• [Your assignment]: An exact, complete copy of the lines below is the expected answer.

• [Information]:
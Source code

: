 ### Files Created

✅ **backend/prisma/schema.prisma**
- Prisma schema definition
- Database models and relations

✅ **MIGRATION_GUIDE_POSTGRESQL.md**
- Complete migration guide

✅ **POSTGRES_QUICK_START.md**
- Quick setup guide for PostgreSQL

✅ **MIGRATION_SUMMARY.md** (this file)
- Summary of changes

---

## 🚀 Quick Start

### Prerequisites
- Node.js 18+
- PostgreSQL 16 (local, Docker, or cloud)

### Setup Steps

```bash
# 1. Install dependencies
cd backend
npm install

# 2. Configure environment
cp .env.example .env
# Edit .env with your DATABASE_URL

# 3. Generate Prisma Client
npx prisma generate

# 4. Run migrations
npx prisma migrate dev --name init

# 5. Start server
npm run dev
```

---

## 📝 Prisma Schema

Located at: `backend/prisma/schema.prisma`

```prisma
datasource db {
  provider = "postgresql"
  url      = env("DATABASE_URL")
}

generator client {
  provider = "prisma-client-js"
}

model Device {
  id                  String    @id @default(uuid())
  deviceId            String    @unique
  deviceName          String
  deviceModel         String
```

• [Response for this exercise]:
Source code

: ### Files Created

✅ **backend/prisma/schema.prisma**
- Prisma schema definition
- Database models and relations

✅ **MIGRATION_GUIDE_POSTGRESQL.md**
- Complete migration guide

✅ **POSTGRES_QUICK_START.md**
- Quick setup guide for PostgreSQL

✅ **MIGRATION_SUMMARY.md** (this file)
- Summary of changes

---

## 🚀 Quick Start

### Prerequisites
- Node.js 18+
- PostgreSQL 16 (local, Docker, or cloud)

### Setup Steps

```bash
# 1. Install dependencies
cd backend
npm install

# 2. Configure environment
cp .env.example .env
# Edit .env with your DATABASE_URL

# 3. Generate Prisma Client
npx prisma generate

# 4. Run migrations
npx prisma migrate dev --name init

# 5. Start server
npm run dev
```

---

## 📝 Prisma Schema

Located at: `backend/prisma/schema.prisma`

```prisma
datasource db {
  provider = "postgresql"
  url      = env("DATABASE_URL")
}

generator client {
  provider = "prisma-client-js"
}

model Device {
  id                  String    @id @default(uuid())
  deviceId            String    @unique
  deviceName          String
  deviceModel         String
```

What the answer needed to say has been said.